**INSTRUCTIONS FOR THE TASK**
All of the data below should be printed again exactly, pictures excluded.

Stored data
####################

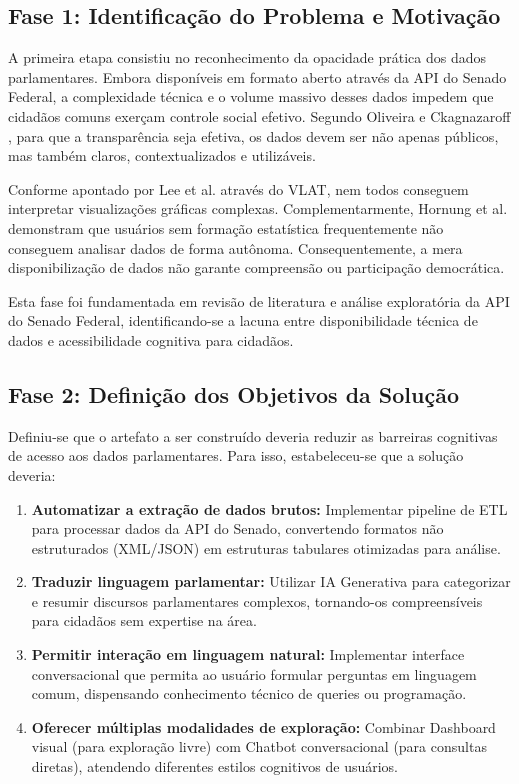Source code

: \subsection{Fase 1: Identificação do Problema e Motivação}

A primeira etapa consistiu no reconhecimento da opacidade prática dos dados parlamentares. Embora disponíveis em formato aberto através da API do Senado Federal, a complexidade técnica e o volume massivo desses dados impedem que cidadãos comuns exerçam controle social efetivo. Segundo Oliveira e Ckagnazaroff \cite{OliveiraCkagnazaroff2022}, para que a transparência seja efetiva, os dados devem ser não apenas públicos, mas também claros, contextualizados e utilizáveis.

Conforme apontado por Lee et al. \cite{Lee2017} através do VLAT, nem todos conseguem interpretar visualizações gráficas complexas. Complementarmente, Hornung et al. \cite{Hornung2015} demonstram que usuários sem formação estatística frequentemente não conseguem analisar dados de forma autônoma. Consequentemente, a mera disponibilização de dados não garante compreensão ou participação democrática.

Esta fase foi fundamentada em revisão de literatura e análise exploratória da API do Senado Federal, identificando-se a lacuna entre disponibilidade técnica de dados e acessibilidade cognitiva para cidadãos.

\subsection{Fase 2: Definição dos Objetivos da Solução}

Definiu-se que o artefato a ser construído deveria reduzir as barreiras cognitivas de acesso aos dados parlamentares. Para isso, estabeleceu-se que a solução deveria:

\begin{enumerate}
    \item \textbf{Automatizar a extração de dados brutos:} Implementar pipeline de ETL para processar dados da API do Senado, convertendo formatos não estruturados (XML/JSON) em estruturas tabulares otimizadas para análise.

    \item \textbf{Traduzir linguagem parlamentar:} Utilizar IA Generativa para categorizar e resumir discursos parlamentares complexos, tornando-os compreensíveis para cidadãos sem expertise na área.

    \item \textbf{Permitir interação em linguagem natural:} Implementar interface conversacional que permita ao usuário formular perguntas em linguagem comum, dispensando conhecimento técnico de queries ou programação.

    \item \textbf{Oferecer múltiplas modalidades de exploração:} Combinar Dashboard visual (para exploração livre) com Chatbot conversacional (para consultas diretas), atendendo diferentes estilos cognitivos de usuários.
\end{enumerate}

####################

**ANSWER SPACE**
Source code

: \subsection{Fase 1: Identificação do Problema e Motivação}

A primeira etapa consistiu no reconhecimento da opacidade prática dos dados parlamentares. Embora disponíveis em formato aberto através da API do Senado Federal, a complexidade técnica e o volume massivo desses dados impedem que cidadãos comuns exerçam controle social efetivo. Segundo Oliveira e Ckagnazaroff \cite{OliveiraCkagnazaroff2022}, para que a transparência seja efetiva, os dados devem ser não apenas públicos, mas também claros, contextualizados e utilizáveis.

Conforme apontado por Lee et al. \cite{Lee2017} através do VLAT, nem todos conseguem interpretar visualizações gráficas complexas. Complementarmente, Hornung et al. \cite{Hornung2015} demonstram que usuários sem formação estatística frequentemente não conseguem analisar dados de forma autônoma. Consequentemente, a mera disponibilização de dados não garante compreensão ou participação democrática.

Esta fase foi fundamentada em revisão de literatura e análise exploratória da API do Senado Federal, identificando-se a lacuna entre disponibilidade técnica de dados e acessibilidade cognitiva para cidadãos.

\subsection{Fase 2: Definição dos Objetivos da Solução}

Definiu-se que o artefato a ser construído deveria reduzir as barreiras cognitivas de acesso aos dados parlamentares. Para isso, estabeleceu-se que a solução deveria:

\begin{enumerate}
    \item \textbf{Automatizar a extração de dados brutos:} Implementar pipeline de ETL para processar dados da API do Senado, convertendo formatos não estruturados (XML/JSON) em estruturas tabulares otimizadas para análise.

    \item \textbf{Traduzir linguagem parlamentar:} Utilizar IA Generativa para categorizar e resumir discursos parlamentares complexos, tornando-os compreensíveis para cidadãos sem expertise na área.

    \item \textbf{Permitir interação em linguagem natural:} Implementar interface conversacional que permita ao usuário formular perguntas em linguagem comum, dispensando conhecimento técnico de queries ou programação.

    \item \textbf{Oferecer múltiplas modalidades de exploração:} Combinar Dashboard visual (para exploração livre) com Chatbot conversacional (para consultas diretas), atendendo diferentes estilos cognitivos de usuários.
\end{enumerate}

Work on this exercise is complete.